- **EXERCISE PROMPT**: All records, exactly as written, minus the pictures: copy them out.

- **PROVIDED MATERIAL**:
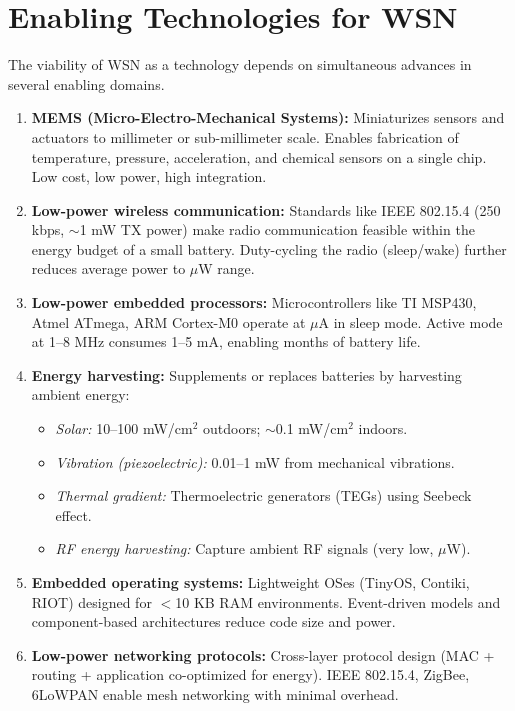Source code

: \documentclass[12pt,a4paper]{article}
\begin{document}
\section{Enabling Technologies for WSN}

The viability of WSN as a technology depends on simultaneous advances in several enabling domains.

\begin{tcolorbox}[formulabox, title={\textbf{Enabling Technologies for WSN}}]
\begin{enumerate}[leftmargin=*, itemsep=5pt]
  \item \textbf{MEMS (Micro-Electro-Mechanical Systems):} Miniaturizes sensors and actuators to millimeter or sub-millimeter scale. Enables fabrication of temperature, pressure, acceleration, and chemical sensors on a single chip. Low cost, low power, high integration.

  \item \textbf{Low-power wireless communication:} Standards like IEEE 802.15.4 (250 kbps, $\sim$1 mW TX power) make radio communication feasible within the energy budget of a small battery. Duty-cycling the radio (sleep/wake) further reduces average power to $\mu$W range.

  \item \textbf{Low-power embedded processors:} Microcontrollers like TI MSP430, Atmel ATmega, ARM Cortex-M0 operate at $\mu$A in sleep mode. Active mode at 1--8 MHz consumes 1--5 mA, enabling months of battery life.

  \item \textbf{Energy harvesting:} Supplements or replaces batteries by harvesting ambient energy:
  \begin{itemize}[itemsep=2pt]
    \item \textit{Solar:} 10--100 mW/cm$^2$ outdoors; $\sim$0.1 mW/cm$^2$ indoors.
    \item \textit{Vibration (piezoelectric):} 0.01--1 mW from mechanical vibrations.
    \item \textit{Thermal gradient:} Thermoelectric generators (TEGs) using Seebeck effect.
    \item \textit{RF energy harvesting:} Capture ambient RF signals (very low, $\mu$W).
  \end{itemize}

  \item \textbf{Embedded operating systems:} Lightweight OSes (TinyOS, Contiki, RIOT) designed for $<$10 KB RAM environments. Event-driven models and component-based architectures reduce code size and power.

  \item \textbf{Low-power networking protocols:} Cross-layer protocol design (MAC + routing + application co-optimized for energy). IEEE 802.15.4, ZigBee, 6LoWPAN enable mesh networking with minimal overhead.
\end{enumerate}
\end{tcolorbox}
\end{document}
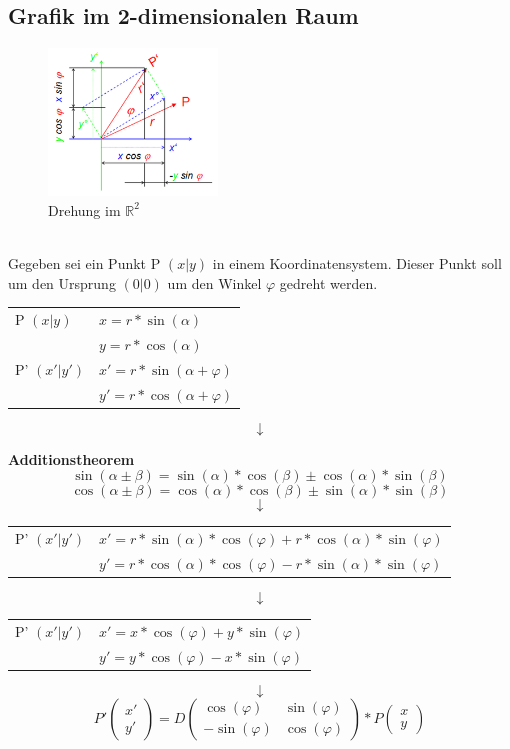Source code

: \documentclass{school}
\begin{document}
\newpage
\subsection{Grafik im 2-dimensionalen Raum}
\begin{figure}[hh]
    \centering
    \includegraphics[width=0.4\textwidth]{drehung.png}
    \caption[http://systemdesign.ch/wiki/Drehung]{Drehung im $\mathbb{R}^2$}
    \label{fig:drehung}
\end{figure}~\\
Gegeben sei ein Punkt P $(x|y)$ in einem Koordinatensystem. Dieser Punkt soll um den Ursprung $(0|0)$ um den Winkel $\varphi$ gedreht werden.
\begin{center}
    \begin{tabular}{l l}
        P $(x|y)$ & $x = r * \sin(\alpha)$\\
        & $y = r * \cos(\alpha)$\\
        P' $(x'|y')$ & $x' = r * \sin(\alpha + \varphi)$\\
        & $y' = r * \cos(\alpha + \varphi)$
    \end{tabular}

    $$\downarrow$$

    \textbf{Additionstheorem}
    $$\sin(\alpha \pm \beta) = \sin(\alpha) * \cos(\beta) \pm \cos(\alpha) * \sin(\beta)$$
    $$\cos(\alpha \pm \beta) = \cos(\alpha) * \cos(\beta) \pm \sin(\alpha) * \sin(\beta)$$
    $$\downarrow$$
    \begin{tabular}{l l}
        P' $(x'|y')$ & $x' = r * \sin(\alpha) * \cos(\varphi) + r * \cos(\alpha) * \sin(\varphi)$\\
        & $y' = r * \cos(\alpha) * \cos(\varphi) - r * \sin(\alpha) * \sin(\varphi)$
    \end{tabular}
    $$\downarrow$$
    \begin{tabular}{l l}
        P' $(x'|y')$ & $x' = x * \cos(\varphi) + y * \sin(\varphi)$\\
        & $y' = y * \cos(\varphi) - x * \sin(\varphi)$
    \end{tabular}
    $$\downarrow$$
    $$P' \begin{pmatrix}x'\\y'\end{pmatrix} =
    D \begin{pmatrix}
        \cos(\varphi) & \sin(\varphi)\\
        -\sin(\varphi) & \cos(\varphi)
    \end{pmatrix} *
    P \begin{pmatrix}x\\y\end{pmatrix}
    $$
\end{center}
\end{document}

- **WRITTEN RESPONSE**:
Source code

: \documentclass[12pt,a4paper]{article}
\begin{document}
\section{Enabling Technologies for WSN}

The viability of WSN as a technology depends on simultaneous advances in several enabling domains.

\begin{tcolorbox}[formulabox, title={\textbf{Enabling Technologies for WSN}}]
\begin{enumerate}[leftmargin=*, itemsep=5pt]
  \item \textbf{MEMS (Micro-Electro-Mechanical Systems):} Miniaturizes sensors and actuators to millimeter or sub-millimeter scale. Enables fabrication of temperature, pressure, acceleration, and chemical sensors on a single chip. Low cost, low power, high integration.

  \item \textbf{Low-power wireless communication:} Standards like IEEE 802.15.4 (250 kbps, $\sim$1 mW TX power) make radio communication feasible within the energy budget of a small battery. Duty-cycling the radio (sleep/wake) further reduces average power to $\mu$W range.

  \item \textbf{Low-power embedded processors:} Microcontrollers like TI MSP430, Atmel ATmega, ARM Cortex-M0 operate at $\mu$A in sleep mode. Active mode at 1--8 MHz consumes 1--5 mA, enabling months of battery life.

  \item \textbf{Energy harvesting:} Supplements or replaces batteries by harvesting ambient energy:
  \begin{itemize}[itemsep=2pt]
    \item \textit{Solar:} 10--100 mW/cm$^2$ outdoors; $\sim$0.1 mW/cm$^2$ indoors.
    \item \textit{Vibration (piezoelectric):} 0.01--1 mW from mechanical vibrations.
    \item \textit{Thermal gradient:} Thermoelectric generators (TEGs) using Seebeck effect.
    \item \textit{RF energy harvesting:} Capture ambient RF signals (very low, $\mu$W).
  \end{itemize}

  \item \textbf{Embedded operating systems:} Lightweight OSes (TinyOS, Contiki, RIOT) designed for $<$10 KB RAM environments. Event-driven models and component-based architectures reduce code size and power.

  \item \textbf{Low-power networking protocols:} Cross-layer protocol design (MAC + routing + application co-optimized for energy). IEEE 802.15.4, ZigBee, 6LoWPAN enable mesh networking with minimal overhead.
\end{enumerate}
\end{tcolorbox}
\end{document}
Source code

: \documentclass{school}
\begin{document}
\newpage
\subsection{Grafik im 2-dimensionalen Raum}
\begin{figure}[hh]
    \centering
    \includegraphics[width=0.4\textwidth]{drehung.png}
    \caption[http://systemdesign.ch/wiki/Drehung]{Drehung im $\mathbb{R}^2$}
    \label{fig:drehung}
\end{figure}~\\
Gegeben sei ein Punkt P $(x|y)$ in einem Koordinatensystem. Dieser Punkt soll um den Ursprung $(0|0)$ um den Winkel $\varphi$ gedreht werden.
\begin{center}
    \begin{tabular}{l l}
        P $(x|y)$ & $x = r * \sin(\alpha)$\\
        & $y = r * \cos(\alpha)$\\
        P' $(x'|y')$ & $x' = r * \sin(\alpha + \varphi)$\\
        & $y' = r * \cos(\alpha + \varphi)$
    \end{tabular}

    $$\downarrow$$

    \textbf{Additionstheorem}
    $$\sin(\alpha \pm \beta) = \sin(\alpha) * \cos(\beta) \pm \cos(\alpha) * \sin(\beta)$$
    $$\cos(\alpha \pm \beta) = \cos(\alpha) * \cos(\beta) \pm \sin(\alpha) * \sin(\beta)$$
    $$\downarrow$$
    \begin{tabular}{l l}
        P' $(x'|y')$ & $x' = r * \sin(\alpha) * \cos(\varphi) + r * \cos(\alpha) * \sin(\varphi)$\\
        & $y' = r * \cos(\alpha) * \cos(\varphi) - r * \sin(\alpha) * \sin(\varphi)$
    \end{tabular}
    $$\downarrow$$
    \begin{tabular}{l l}
        P' $(x'|y')$ & $x' = x * \cos(\varphi) + y * \sin(\varphi)$\\
        & $y' = y * \cos(\varphi) - x * \sin(\varphi)$
    \end{tabular}
    $$\downarrow$$
    $$P' \begin{pmatrix}x'\\y'\end{pmatrix} =
    D \begin{pmatrix}
        \cos(\varphi) & \sin(\varphi)\\
        -\sin(\varphi) & \cos(\varphi)
    \end{pmatrix} *
    P \begin{pmatrix}x\\y\end{pmatrix}
    $$
\end{center}
\end{document}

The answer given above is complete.